**WORK ORDER:**
Find the word "AnisHanniz" in the data. Return every line where it appears.

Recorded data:
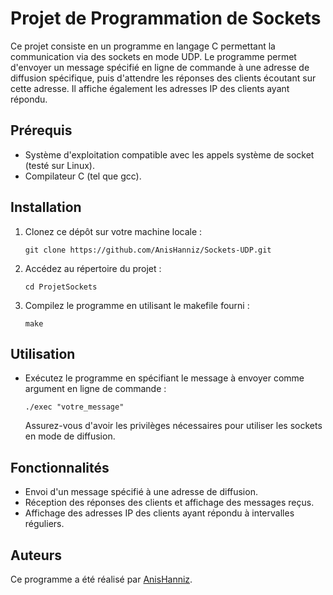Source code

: # Projet de Programmation de Sockets

Ce projet consiste en un programme en langage C permettant la communication via des sockets en mode UDP. Le programme permet d'envoyer un message spécifié en ligne de commande à une adresse de diffusion spécifique, puis d'attendre les réponses des clients écoutant sur cette adresse. Il affiche également les adresses IP des clients ayant répondu.

## Prérequis

- Système d'exploitation compatible avec les appels système de socket (testé sur Linux).
- Compilateur C (tel que gcc).

## Installation

1. Clonez ce dépôt sur votre machine locale :

   ```
   git clone https://github.com/AnisHanniz/Sockets-UDP.git
   ```

2. Accédez au répertoire du projet :

   ```
   cd ProjetSockets
   ```

3. Compilez le programme en utilisant le makefile fourni :

   ```
   make
   ```

## Utilisation

- Exécutez le programme en spécifiant le message à envoyer comme argument en ligne de commande :

   ```
   ./exec "votre_message"
   ```

   Assurez-vous d'avoir les privilèges nécessaires pour utiliser les sockets en mode de diffusion.

## Fonctionnalités

- Envoi d'un message spécifié à une adresse de diffusion.
- Réception des réponses des clients et affichage des messages reçus.
- Affichage des adresses IP des clients ayant répondu à intervalles réguliers.

## Auteurs

Ce programme a été réalisé par [AnisHanniz](https://github.com/AnisHanniz).

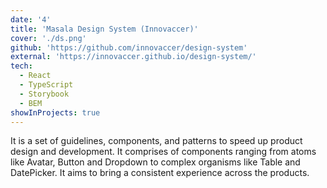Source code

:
 ```yaml
---
date: '4'
title: 'Masala Design System (Innovaccer)'
cover: './ds.png'
github: 'https://github.com/innovaccer/design-system'
external: 'https://innovaccer.github.io/design-system/'
tech:
  - React
  - TypeScript
  - Storybook
  - BEM
showInProjects: true
---
```


It is a set of guidelines, components, and patterns to speed up product design and development. It comprises of components ranging from atoms like Avatar, Button and Dropdown to complex organisms like Table and DatePicker. It aims to bring a consistent experience across the products.
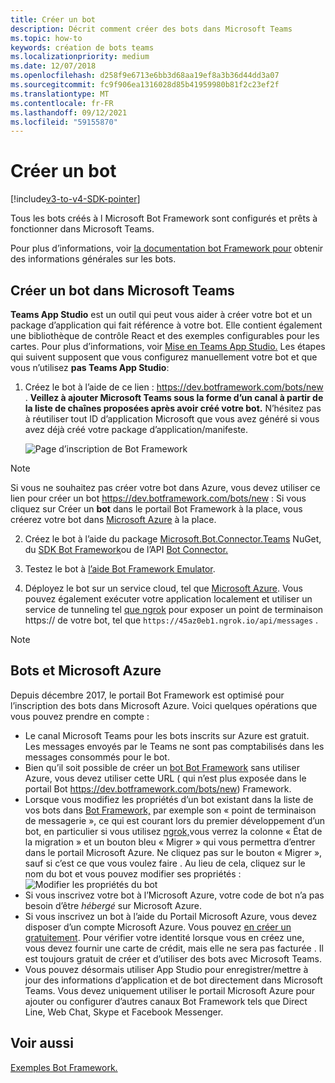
 ```yaml
---
title: Créer un bot
description: Décrit comment créer des bots dans Microsoft Teams
ms.topic: how-to
keywords: création de bots teams
ms.localizationpriority: medium
ms.date: 12/07/2018
ms.openlocfilehash: d258f9e6713e6bb3d68aa19ef8a3b36d44dd3a07
ms.sourcegitcommit: fc9f906ea1316028d85b41959980b81f2c23ef2f
ms.translationtype: MT
ms.contentlocale: fr-FR
ms.lasthandoff: 09/12/2021
ms.locfileid: "59155870"
---
```

# <a name="create-a-bot"></a>Créer un bot

[!include[v3-to-v4-SDK-pointer](~/includes/v3-to-v4-pointer-bots.md)]

Tous les bots créés à l Microsoft Bot Framework sont configurés et prêts à fonctionner dans Microsoft Teams.

Pour plus d’informations, voir [la documentation bot Framework pour](/azure/bot-service/?view=azure-bot-service-3.0&preserve-view=true) obtenir des informations générales sur les bots.

## <a name="create-a-bot-for-microsoft-teams"></a>Créer un bot dans Microsoft Teams

**Teams App Studio** est un outil qui peut vous aider à créer votre bot et un package d’application qui fait référence à votre bot. Elle contient également une bibliothèque de contrôle React et des exemples configurables pour les cartes. Pour plus d’informations, voir [Mise en Teams App Studio.](~/concepts/build-and-test/app-studio-overview.md) Les étapes qui suivent supposent que vous configurez manuellement votre bot et que vous n’utilisez **pas Teams App Studio**:

1. Créez le bot à l’aide de ce lien : https://dev.botframework.com/bots/new . **Veillez à ajouter Microsoft Teams sous la forme d’un canal à partir de la liste de chaînes proposées après avoir créé votre bot.** N’hésitez pas à réutiliser tout ID d’application Microsoft que vous avez généré si vous avez déjà créé votre package d’application/manifeste.

   ![Page d’inscription de Bot Framework](~/assets/images/bots/bfregister.png)

> [!NOTE]
> Si vous ne souhaitez pas créer  votre bot dans Azure, vous devez utiliser ce lien pour créer un bot https://dev.botframework.com/bots/new : Si vous cliquez sur Créer un **bot** dans le portail Bot Framework à la place, vous créerez votre bot dans [Microsoft Azure](#bots-and-microsoft-azure) à la place.

2. Créez le bot à l’aide du package [Microsoft.Bot.Connector.Teams](https://www.nuget.org/packages/Microsoft.Bot.Connector.Teams) NuGet, du [SDK Bot Framework](https://github.com/microsoft/botframework-sdk)ou de l’API [Bot Connector.](/bot-framework/rest-api/bot-framework-rest-connector-api-reference)

3. Testez le bot à [l’aide Bot Framework Emulator](/bot-framework/debug-bots-emulator).

4. Déployez le bot sur un service cloud, tel que [Microsoft Azure](https://azure.microsoft.com/). Vous pouvez également exécuter votre application localement et utiliser un service de tunneling tel [que ngrok](https://ngrok.com) pour exposer un point de terminaison https:// de votre bot, tel que `https://45az0eb1.ngrok.io/api/messages` .

> [!NOTE]
> ## <a name="bots-and-microsoft-azure"></a>Bots et Microsoft Azure
> Depuis décembre 2017, le portail Bot Framework est optimisé pour l’inscription des bots dans Microsoft Azure. Voici quelques opérations que vous pouvez prendre en compte :
>
> * Le canal Microsoft Teams pour les bots inscrits sur Azure est gratuit. Les messages envoyés par le Teams ne sont pas comptabilisés dans les messages consommés pour le bot.
> * Bien qu’il soit possible de créer un [bot Bot Framework](https://dev.botframework.com/bots/new) sans utiliser Azure, vous devez utiliser cette URL ( qui n’est plus exposée dans le portail Bot https://dev.botframework.com/bots/new) Framework.
> * Lorsque vous modifiez les propriétés d’un bot existant dans la liste de vos bots dans [Bot Framework,](https://dev.botframework.com/bots) par exemple son « point de terminaison de messagerie », ce qui est courant lors du premier développement d’un bot, en particulier si vous utilisez [ngrok,](https://ngrok.com)vous verrez la colonne « État de la migration » et un bouton bleu « Migrer » qui vous permettra d’entrer dans le portail Microsoft Azure. Ne cliquez pas sur le bouton « Migrer », sauf si c’est ce que vous voulez faire . Au lieu de cela, cliquez sur le nom du bot et vous pouvez modifier ses propriétés :</br>
   ![Modifier les propriétés du bot](~/assets/images/bots/bf-migrate-bot-to-azure.png)
> * Si vous inscrivez votre bot à l’Microsoft Azure, votre code de bot n’a pas besoin d’être *hébergé* sur Microsoft Azure.
> * Si vous inscrivez un bot à l’aide du Portail Microsoft Azure, vous devez disposer d’un compte Microsoft Azure. Vous pouvez [en créer un gratuitement](https://azure.microsoft.com/free/). Pour vérifier votre identité lorsque vous en créez une, vous devez fournir une carte de crédit, mais elle ne sera pas facturée . Il est toujours gratuit de créer et d’utiliser des bots avec Microsoft Teams.
> * Vous pouvez désormais utiliser App Studio pour enregistrer/mettre à jour des informations d’application et de bot directement dans Microsoft Teams. Vous devez uniquement utiliser le portail Microsoft Azure pour ajouter ou configurer d’autres canaux Bot Framework tels que Direct Line, Web Chat, Skype et Facebook Messenger.

## <a name="see-also"></a>Voir aussi

[Exemples Bot Framework.](https://github.com/Microsoft/BotBuilder-Samples/blob/master/README.md)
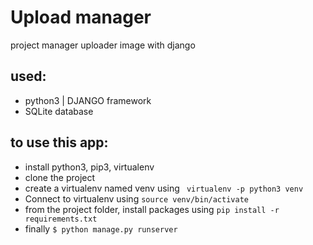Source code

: # Upload manager
project manager uploader image with django

## used:
- python3 | DJANGO framework
- SQLite database

## to use this app:
- install python3, pip3, virtualenv
- clone the project 
- create a virtualenv named venv using ``` virtualenv -p python3 venv```
- Connect to virtualenv using ``` source venv/bin/activate ```
- from the project folder, install packages using ``` pip install -r requirements.txt ```
- finally ```$ python manage.py runserver```

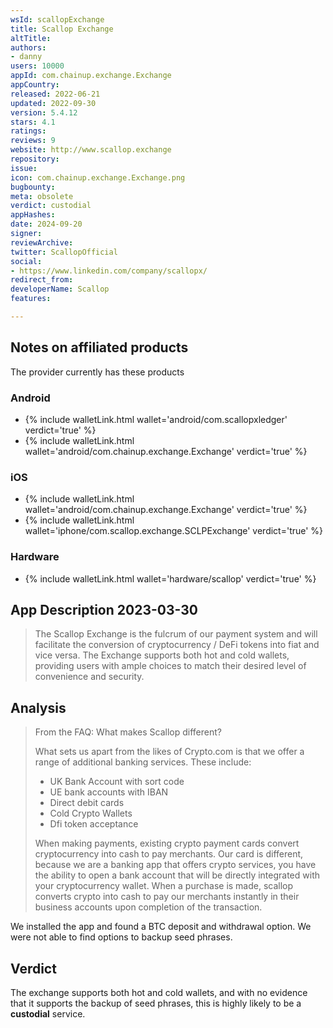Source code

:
 ```yaml
---
wsId: scallopExchange
title: Scallop Exchange
altTitle: 
authors:
- danny
users: 10000
appId: com.chainup.exchange.Exchange
appCountry: 
released: 2022-06-21
updated: 2022-09-30
version: 5.4.12
stars: 4.1
ratings: 
reviews: 9
website: http://www.scallop.exchange
repository: 
issue: 
icon: com.chainup.exchange.Exchange.png
bugbounty: 
meta: obsolete
verdict: custodial
appHashes: 
date: 2024-09-20
signer: 
reviewArchive: 
twitter: ScallopOfficial
social:
- https://www.linkedin.com/company/scallopx/
redirect_from: 
developerName: Scallop
features: 

---
```


## Notes on affiliated products 

The provider currently has these products

### Android

- {% include walletLink.html wallet='android/com.scallopxledger' verdict='true' %}
- {% include walletLink.html wallet='android/com.chainup.exchange.Exchange' verdict='true' %}

### iOS

- {% include walletLink.html wallet='android/com.chainup.exchange.Exchange' verdict='true' %}
- {% include walletLink.html wallet='iphone/com.scallop.exchange.SCLPExchange' verdict='true' %}

### Hardware 

- {% include walletLink.html wallet='hardware/scallop' verdict='true' %}

## App Description 2023-03-30

> The Scallop Exchange is the fulcrum of our payment system and will facilitate the conversion of cryptocurrency / DeFi tokens into fiat and vice versa. The Exchange supports both hot and cold wallets, providing users with ample choices to match their desired level of convenience and security. 

## Analysis 

> From the FAQ: What makes Scallop different? 
>
> What sets us apart from the likes of Crypto.com is that we offer a range of additional banking services. These include:
>
> - UK Bank Account with sort code 
> - UE bank accounts with IBAN 
> - Direct debit cards
> - Cold Crypto Wallets 
> - Dfi token acceptance 
>
> When making payments, existing crypto payment cards convert cryptocurrency into cash to pay merchants. Our card is different, because we are a banking app that offers crypto services, you have the ability to open a bank account that will be directly integrated with your cryptocurrency wallet. When a purchase is made, scallop converts crypto into cash to pay our merchants instantly in their business accounts upon completion of the transaction.

We installed the app and found a BTC deposit and withdrawal option. We were not able to find options to backup seed phrases. 

## Verdict 

The exchange supports both hot and cold wallets, and with no evidence that it supports the backup of seed phrases, this is highly likely to be a **custodial** service.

**TASK SOLUTION:**
   git clone https://github.com/AnisHanniz/Sockets-UDP.git
Ce programme a été réalisé par [AnisHanniz](https://github.com/AnisHanniz).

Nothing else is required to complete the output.